### Saved entries

↓↓↓

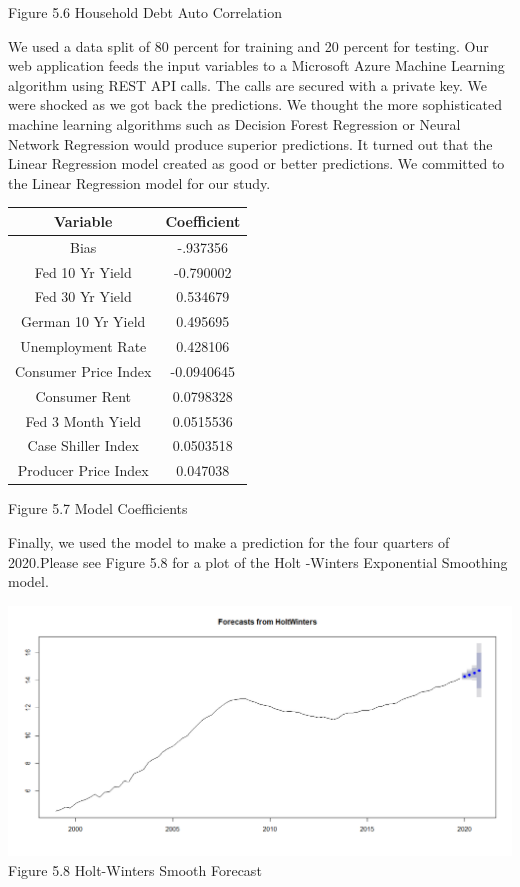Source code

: \documentclass[sigconf,nonacm,11pt]{acmart}
\begin{document}
Figure 5.6 Household Debt Auto Correlation
\vspace{0.75em}

We used a data split of 80 percent for training and 20 percent for testing. Our web application feeds the input variables to a Microsoft Azure Machine Learning algorithm using REST API calls. The calls are secured with a private key.  We were shocked as we got back the predictions.  We thought the more sophisticated machine learning algorithms such as Decision Forest Regression or Neural Network Regression would produce  superior predictions. It turned out that the Linear Regression model created as good or better predictions.  We committed to the Linear Regression model for our study.

\vspace{0.5em}


\begin{center}
    \begin{tabular}{||c|c||}
    \hline
    Variable & Coefficient\\
    \hline\hline
    Bias & -.937356\\
    Fed 10 Yr Yield & -0.790002\\
    Fed 30 Yr Yield & 0.534679\\
    German 10 Yr Yield & 0.495695\\
    Unemployment Rate & 0.428106\\
    Consumer Price Index & -0.0940645\\
    Consumer Rent & 0.0798328\\
    Fed 3 Month Yield & 0.0515536\\
    Case Shiller Index & 0.0503518\\
    Producer Price Index & 0.047038\\
    \hline
    \end{tabular}
\end{center}

\vspace{0.5em}

Figure 5.7 Model Coefficients

\vspace{0.5em}


Finally, we used the model to make a prediction for the four quarters of 2020.Please see Figure 5.8 for a plot of the Holt -Winters Exponential Smoothing model.

\includegraphics[scale = 0.18]{ExpoSmoothForecast.png}
Figure 5.8 Holt-Winters Smooth Forecast
\end{document}
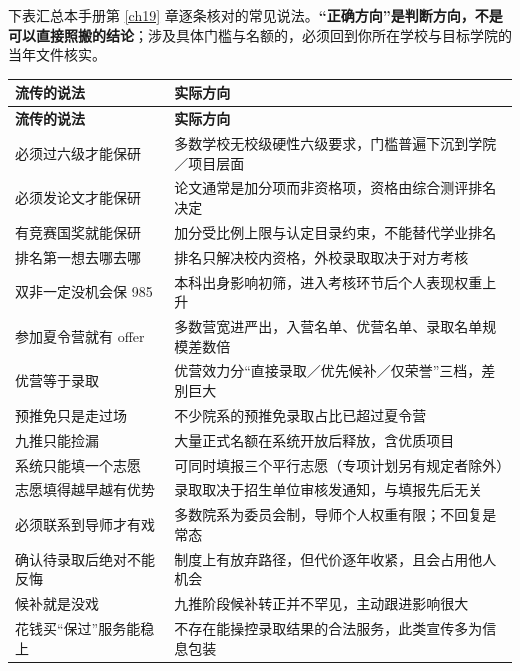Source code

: 下表汇总本手册第 \ref{ch19} 章逐条核对的常见说法。\textbf{“正确方向”是判断方向，不是可以直接照搬的结论}；涉及具体门槛与名额的，必须回到你所在学校与目标学院的当年文件核实。

\begin{longtable}{p{6.4cm}p{9.6cm}}
\toprule
\textbf{流传的说法} & \textbf{实际方向} \\ \midrule
\endfirsthead
\toprule
\textbf{流传的说法} & \textbf{实际方向} \\ \midrule
\endhead
必须过六级才能保研 & 多数学校无校级硬性六级要求，门槛普遍下沉到学院／项目层面 \\
必须发论文才能保研 & 论文通常是加分项而非资格项，资格由综合测评排名决定 \\
有竞赛国奖就能保研 & 加分受比例上限与认定目录约束，不能替代学业排名 \\
排名第一想去哪去哪 & 排名只解决校内资格，外校录取取决于对方考核 \\
双非一定没机会保 985 & 本科出身影响初筛，进入考核环节后个人表现权重上升 \\
参加夏令营就有 offer & 多数营宽进严出，入营名单、优营名单、录取名单规模差数倍 \\
优营等于录取 & 优营效力分“直接录取／优先候补／仅荣誉”三档，差別巨大 \\
预推免只是走过场 & 不少院系的预推免录取占比已超过夏令营 \\
九推只能捡漏 & 大量正式名额在系统开放后释放，含优质项目 \\
系统只能填一个志愿 & 可同时填报三个平行志愿（专项计划另有规定者除外） \\
志愿填得越早越有优势 & 录取取决于招生单位审核发通知，与填报先后无关 \\
必须联系到导师才有戏 & 多数院系为委员会制，导师个人权重有限；不回复是常态 \\
确认待录取后绝对不能反悔 & 制度上有放弃路径，但代价逐年收紧，且会占用他人机会 \\
候补就是没戏 & 九推阶段候补转正并不罕见，主动跟进影响很大 \\
花钱买“保过”服务能稳上 & 不存在能操控录取结果的合法服务，此类宣传多为信息包装 \\
\bottomrule
\end{longtable}

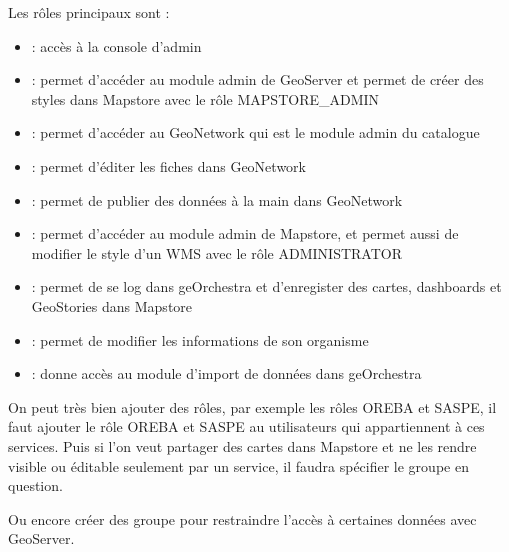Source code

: \documentclass[letterpaper,10pt,french]{sphinxmanual}
\begin{document}
\sphinxAtStartPar
Les rôles principaux sont :
\begin{itemize}
\item {} 
\sphinxAtStartPar
{} : accès à la console d’admin

\item {} 
\sphinxAtStartPar
{} : permet d’accéder au module admin de GeoServer et permet de créer des styles dans Mapstore avec le rôle MAPSTORE\_ADMIN

\item {} 
\sphinxAtStartPar
{} : permet d’accéder au GeoNetwork qui est le module admin du catalogue

\item {} 
\sphinxAtStartPar
{} : permet d’éditer les fiches dans GeoNetwork

\item {} 
\sphinxAtStartPar
{} : permet de publier des données à la main dans GeoNetwork

\item {} 
\sphinxAtStartPar
{} : permet d’accéder au module admin de Mapstore, et permet aussi de modifier le style d’un WMS avec le rôle ADMINISTRATOR

\item {} 
\sphinxAtStartPar
{} : permet de se log dans geOrchestra et d’enregister des cartes, dashboards et GeoStories dans Mapstore

\item {} 
\sphinxAtStartPar
{} : permet de modifier les informations de son organisme

\item {} 
\sphinxAtStartPar
{} : donne accès au module d’import de données dans geOrchestra

\end{itemize}

\sphinxAtStartPar
On peut très bien ajouter des rôles, par exemple les rôles OREBA et SASPE, il faut ajouter le rôle OREBA et SASPE au utilisateurs qui appartiennent à ces services.
Puis si l’on veut partager des cartes dans Mapstore et ne les rendre visible ou éditable seulement par un service, il faudra spécifier le groupe en question.

\sphinxAtStartPar
Ou encore créer des groupe pour restraindre l’accès à certaines données avec GeoServer.
\end{document}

↑↑↑

### Task details
Your answer must be the records exactly as they stand, with no pictures in it.

### Written answer
Source code

: \documentclass[sigconf,nonacm,11pt]{acmart}
\begin{document}
Figure 5.6 Household Debt Auto Correlation
\vspace{0.75em}

We used a data split of 80 percent for training and 20 percent for testing. Our web application feeds the input variables to a Microsoft Azure Machine Learning algorithm using REST API calls. The calls are secured with a private key.  We were shocked as we got back the predictions.  We thought the more sophisticated machine learning algorithms such as Decision Forest Regression or Neural Network Regression would produce  superior predictions. It turned out that the Linear Regression model created as good or better predictions.  We committed to the Linear Regression model for our study.

\vspace{0.5em}


\begin{center}
    \begin{tabular}{||c|c||}
    \hline
    Variable & Coefficient\\
    \hline\hline
    Bias & -.937356\\
    Fed 10 Yr Yield & -0.790002\\
    Fed 30 Yr Yield & 0.534679\\
    German 10 Yr Yield & 0.495695\\
    Unemployment Rate & 0.428106\\
    Consumer Price Index & -0.0940645\\
    Consumer Rent & 0.0798328\\
    Fed 3 Month Yield & 0.0515536\\
    Case Shiller Index & 0.0503518\\
    Producer Price Index & 0.047038\\
    \hline
    \end{tabular}
\end{center}

\vspace{0.5em}

Figure 5.7 Model Coefficients

\vspace{0.5em}


Finally, we used the model to make a prediction for the four quarters of 2020.Please see Figure 5.8 for a plot of the Holt -Winters Exponential Smoothing model.

\includegraphics[scale = 0.18]{ExpoSmoothForecast.png}
Figure 5.8 Holt-Winters Smooth Forecast
\end{document}
Source code

: 下表汇总本手册第 \ref{ch19} 章逐条核对的常见说法。\textbf{“正确方向”是判断方向，不是可以直接照搬的结论}；涉及具体门槛与名额的，必须回到你所在学校与目标学院的当年文件核实。

\begin{longtable}{p{6.4cm}p{9.6cm}}
\toprule
\textbf{流传的说法} & \textbf{实际方向} \\ \midrule
\endfirsthead
\toprule
\textbf{流传的说法} & \textbf{实际方向} \\ \midrule
\endhead
必须过六级才能保研 & 多数学校无校级硬性六级要求，门槛普遍下沉到学院／项目层面 \\
必须发论文才能保研 & 论文通常是加分项而非资格项，资格由综合测评排名决定 \\
有竞赛国奖就能保研 & 加分受比例上限与认定目录约束，不能替代学业排名 \\
排名第一想去哪去哪 & 排名只解决校内资格，外校录取取决于对方考核 \\
双非一定没机会保 985 & 本科出身影响初筛，进入考核环节后个人表现权重上升 \\
参加夏令营就有 offer & 多数营宽进严出，入营名单、优营名单、录取名单规模差数倍 \\
优营等于录取 & 优营效力分“直接录取／优先候补／仅荣誉”三档，差別巨大 \\
预推免只是走过场 & 不少院系的预推免录取占比已超过夏令营 \\
九推只能捡漏 & 大量正式名额在系统开放后释放，含优质项目 \\
系统只能填一个志愿 & 可同时填报三个平行志愿（专项计划另有规定者除外） \\
志愿填得越早越有优势 & 录取取决于招生单位审核发通知，与填报先后无关 \\
必须联系到导师才有戏 & 多数院系为委员会制，导师个人权重有限；不回复是常态 \\
确认待录取后绝对不能反悔 & 制度上有放弃路径，但代价逐年收紧，且会占用他人机会 \\
候补就是没戏 & 九推阶段候补转正并不罕见，主动跟进影响很大 \\
花钱买“保过”服务能稳上 & 不存在能操控录取结果的合法服务，此类宣传多为信息包装 \\
\bottomrule
\end{longtable}

Source code

: \documentclass[letterpaper,10pt,french]{sphinxmanual}
\begin{document}
\sphinxAtStartPar
Les rôles principaux sont :
\begin{itemize}
\item {} 
\sphinxAtStartPar
{} : accès à la console d’admin

\item {} 
\sphinxAtStartPar
{} : permet d’accéder au module admin de GeoServer et permet de créer des styles dans Mapstore avec le rôle MAPSTORE\_ADMIN

\item {} 
\sphinxAtStartPar
{} : permet d’accéder au GeoNetwork qui est le module admin du catalogue

\item {} 
\sphinxAtStartPar
{} : permet d’éditer les fiches dans GeoNetwork

\item {} 
\sphinxAtStartPar
{} : permet de publier des données à la main dans GeoNetwork

\item {} 
\sphinxAtStartPar
{} : permet d’accéder au module admin de Mapstore, et permet aussi de modifier le style d’un WMS avec le rôle ADMINISTRATOR

\item {} 
\sphinxAtStartPar
{} : permet de se log dans geOrchestra et d’enregister des cartes, dashboards et GeoStories dans Mapstore

\item {} 
\sphinxAtStartPar
{} : permet de modifier les informations de son organisme

\item {} 
\sphinxAtStartPar
{} : donne accès au module d’import de données dans geOrchestra

\end{itemize}

\sphinxAtStartPar
On peut très bien ajouter des rôles, par exemple les rôles OREBA et SASPE, il faut ajouter le rôle OREBA et SASPE au utilisateurs qui appartiennent à ces services.
Puis si l’on veut partager des cartes dans Mapstore et ne les rendre visible ou éditable seulement par un service, il faudra spécifier le groupe en question.

\sphinxAtStartPar
Ou encore créer des groupe pour restraindre l’accès à certaines données avec GeoServer.
\end{document}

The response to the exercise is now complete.